Abstract
Background
Reports of a lack of efficacy of most of the anthelmintic compounds for ruminants associated with the long-time necessity for creating new molecules have stressed the urgency to adopt alternative methods to control gastrointestinal parasites infection, such as strategies of sharing grazing areas. Therefore, this study aimed to evaluate nematode populations affecting cattle and sheep that share grazing areas before and after treatment with different anthelmintic compounds, and investigate the efficacy of anthelmintic treatment in these naturally infected ruminants at farms in the state of Rio Grande do Sul, Brazil.
Methods
The presence of co-infections by Haemonchus species was investigated by polymerase chain reaction (PCR) for groups treated with a benzimidazole. Farms were selected by: farmers’ consent, presence of 42–60 (or more) calves and sheep per farm with counts of ≥ 200 eggs per gram of feces (EPG), availability of calves and lambs aging from 6 to 9 months, absence of anthelmintic treatment for both species for 60 days before the experimental period, and shared grazing areas between this species on each farm.

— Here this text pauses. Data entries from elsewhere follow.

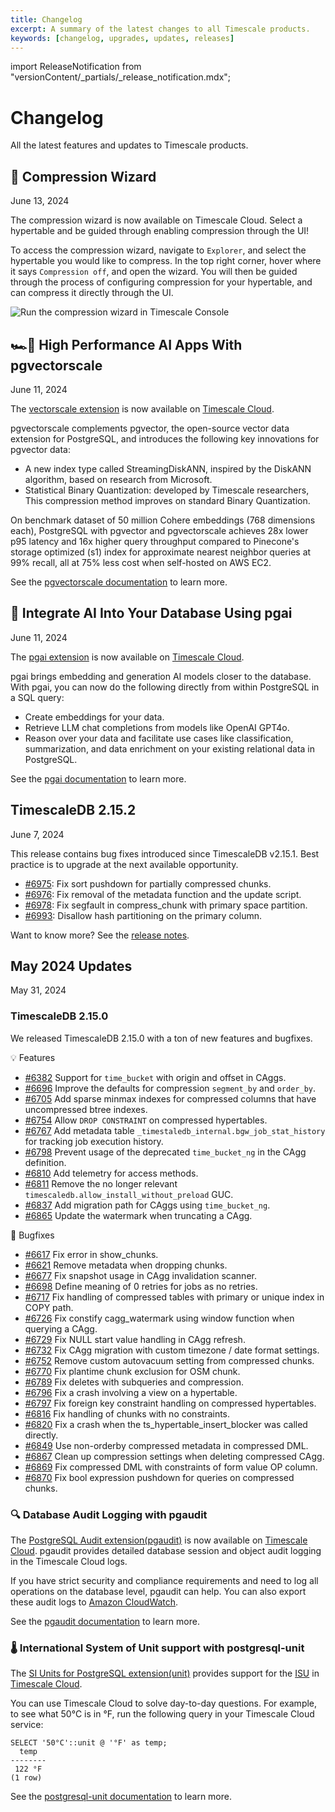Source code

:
 ```yaml
---
title: Changelog
excerpt: A summary of the latest changes to all Timescale products.
keywords: [changelog, upgrades, updates, releases]
---
```


import ReleaseNotification from "versionContent/_partials/_release_notification.mdx";

# Changelog

All the latest features and updates to Timescale products.

## 🧙 Compression Wizard
<Label type="date">June 13, 2024</Label>

The compression wizard is now available on Timescale Cloud. Select a hypertable and be guided through enabling compression through the UI!

To access the compression wizard, navigate to `Explorer`, and select the hypertable you would like to compress. In the top right corner, hover where it says `Compression off`, and open the wizard. You will then be guided through the process of configuring compression for your hypertable, and can compress it directly through the UI.

![Run the compression wizard in Timescale Console](https://assets.timescale.com/docs/images/compress-data-in-console.png)

## 🏎️💨 High Performance AI Apps With pgvectorscale

<Label type="date">June 11, 2024</Label>

The [vectorscale extension][pgvectorscale] is now available on [Timescale Cloud][signup].

pgvectorscale complements pgvector, the open-source vector data extension for PostgreSQL, and introduces the
following key innovations for pgvector data:

- A new index type called StreamingDiskANN, inspired by the DiskANN algorithm, based on research from Microsoft.
- Statistical Binary Quantization: developed by Timescale researchers, This compression method improves on
  standard Binary Quantization.

On benchmark dataset of 50 million Cohere embeddings (768 dimensions each), PostgreSQL with pgvector and
pgvectorscale achieves 28x lower p95 latency and 16x higher query throughput compared to Pinecone's storage
optimized (s1) index for approximate nearest neighbor queries at 99% recall, all at 75% less cost when
self-hosted on AWS EC2.

See the [pgvectorscale documentation][pgvectorscale] to learn more.

## 🧐 Integrate AI Into Your Database Using pgai

<Label type="date">June 11, 2024</Label>

The [pgai extension][pgai] is now available on [Timescale Cloud][signup].

pgai brings embedding and generation AI models closer to the database. With pgai, you can now do the following directly
from within PostgreSQL in a SQL query:

* Create embeddings for your data.
* Retrieve LLM chat completions from models like OpenAI GPT4o.
* Reason over your data and facilitate use cases like classification, summarization, and data enrichment on your existing relational data in PostgreSQL.

See the [pgai documentation][pgai] to learn more.


## TimescaleDB 2.15.2
<Label type="date">June 7, 2024</Label>

This release contains bug fixes introduced since TimescaleDB v2.15.1.
Best practice is to upgrade at the next available opportunity.

- [#6975](https://github.com/timescale/timescaledb/issues/6975): Fix sort pushdown for partially compressed chunks.
- [#6976](https://github.com/timescale/timescaledb/issues/6976): Fix removal of the metadata function and the update script.
- [#6978](https://github.com/timescale/timescaledb/issues/6978): Fix segfault in compress_chunk with primary space partition.
- [#6993](https://github.com/timescale/timescaledb/issues/6993): Disallow hash partitioning on the primary column.

Want to know more? See the [release notes][timescaledb-releases].

## May 2024 Updates
<Label type="date">May 31, 2024</Label>

### TimescaleDB 2.15.0

We released TimescaleDB 2.15.0 with a ton of new features and bugfixes.

💡 Features

-   [#6382](https://github.com/timescale/timescaledb/pull/6382) Support for `time_bucket` with origin and offset in CAggs.
-   [#6696](https://github.com/timescale/timescaledb/pull/6696) Improve the defaults for compression `segment_by` and `order_by`.
-   [#6705](https://github.com/timescale/timescaledb/pull/6705) Add sparse minmax indexes for compressed columns that have uncompressed btree indexes.
-   [#6754](https://github.com/timescale/timescaledb/pull/6754) Allow `DROP CONSTRAINT` on compressed hypertables.
-   [#6767](https://github.com/timescale/timescaledb/pull/6767) Add metadata table `_timestaledb_internal.bgw_job_stat_history` for tracking job execution history.
-   [#6798](https://github.com/timescale/timescaledb/pull/6798) Prevent usage of the deprecated `time_bucket_ng` in the CAgg definition.
-   [#6810](https://github.com/timescale/timescaledb/pull/6810) Add telemetry for access methods.
-   [#6811](https://github.com/timescale/timescaledb/pull/6811) Remove the no longer relevant `timescaledb.allow_install_without_preload` GUC.
-   [#6837](https://github.com/timescale/timescaledb/pull/6837) Add migration path for CAggs using `time_bucket_ng`.
-   [#6865](https://github.com/timescale/timescaledb/pull/6865) Update the watermark when truncating a CAgg.

🐛 Bugfixes

-   [#6617](https://github.com/timescale/timescaledb/pull/6617) Fix error in show_chunks.
-   [#6621](https://github.com/timescale/timescaledb/pull/6621) Remove metadata when dropping chunks.
-   [#6677](https://github.com/timescale/timescaledb/pull/6677) Fix snapshot usage in CAgg invalidation scanner.
-   [#6698](https://github.com/timescale/timescaledb/pull/6698) Define meaning of 0 retries for jobs as no retries.
-   [#6717](https://github.com/timescale/timescaledb/pull/6717) Fix handling of compressed tables with primary or unique index in COPY path.
-   [#6726](https://github.com/timescale/timescaledb/pull/6726) Fix constify cagg_watermark using window function when querying a CAgg.
-   [#6729](https://github.com/timescale/timescaledb/pull/6729) Fix NULL start value handling in CAgg refresh.
-   [#6732](https://github.com/timescale/timescaledb/pull/6732) Fix CAgg migration with custom timezone / date format settings.
-   [#6752](https://github.com/timescale/timescaledb/pull/6752) Remove custom autovacuum setting from compressed chunks.
-   [#6770](https://github.com/timescale/timescaledb/pull/6770) Fix plantime chunk exclusion for OSM chunk.
-   [#6789](https://github.com/timescale/timescaledb/pull/6789) Fix deletes with subqueries and compression.
-   [#6796](https://github.com/timescale/timescaledb/pull/6796) Fix a crash involving a view on a hypertable.
-   [#6797](https://github.com/timescale/timescaledb/pull/6797) Fix foreign key constraint handling on compressed hypertables.
-   [#6816](https://github.com/timescale/timescaledb/pull/6816) Fix handling of chunks with no constraints.
-   [#6820](https://github.com/timescale/timescaledb/pull/6820) Fix a crash when the ts_hypertable_insert_blocker was called directly.
-   [#6849](https://github.com/timescale/timescaledb/pull/6849) Use non-orderby compressed metadata in compressed DML.
-   [#6867](https://github.com/timescale/timescaledb/pull/6867) Clean up compression settings when deleting compressed CAgg.
-   [#6869](https://github.com/timescale/timescaledb/pull/6869) Fix compressed DML with constraints of form value OP column.
-   [#6870](https://github.com/timescale/timescaledb/pull/6870) Fix bool expression pushdown for queries on compressed chunks.

### 🔍 Database Audit Logging with pgaudit

The [PostgreSQL Audit extension(pgaudit)](https://github.com/pgaudit/pgaudit/) is now available on [Timescale Cloud][signup].
pgaudit provides detailed database session and object audit logging in the Timescale
Cloud logs.

If you have strict security and compliance requirements and need to log all operations
on the database level, pgaudit can help. You can also export these audit logs to
[Amazon CloudWatch](https://aws.amazon.com/cloudwatch/).

See the [pgaudit documentation](https://github.com/pgaudit/pgaudit/) to learn more.

### 🌡 International System of Unit support with postgresql-unit

The [SI Units for PostgreSQL extension(unit)](https://github.com/df7cb/postgresql-unit) provides support for the
[ISU](https://en.wikipedia.org/wiki/International_System_of_Units) in [Timescale Cloud][signup].

You can use Timescale Cloud to solve day-to-day questions. For example, to see what 50°C is in °F, run the following
query in your Timescale Cloud service:

```
SELECT '50°C'::unit @ '°F' as temp;
  temp
--------
 122 °F
(1 row)
```

See the [postgresql-unit documentation](https://github.com/df7cb/postgresql-unit) to learn more.

[release-notes]: /about/:currentVersion:/release-notes/
[timescaledb-releases]: https://github.com/timescale/timescaledb/releases/
[pgai]: https://github.com/timescale/pgai
[pgvectorscale]: https://github.com/timescale/pgvectorscale/
[signup]: https://console.cloud.timescale.com/signup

Animals were distributed into six treatment groups for each ruminant species per farm and treated with: ivermectin, doramectin, moxidectin, levamisole, albendazole, and closantel.
Results
Levamisol was the most effective anthelmintic compound for both ruminant species. In general, Cooperia spp., Haemonchus spp., and Trichostrongylus spp. were the genus present after tested treatments that were ineffective. PCR showed the presence of Haemonchus species co-infections between cattle and sheep.
Conclusion
Therefore, this study demonstrated the similarity between nematode population, the presence of multi-resistant nematodes, and the presence of Haemonchus species co-infections affecting different ruminant species that share pastures.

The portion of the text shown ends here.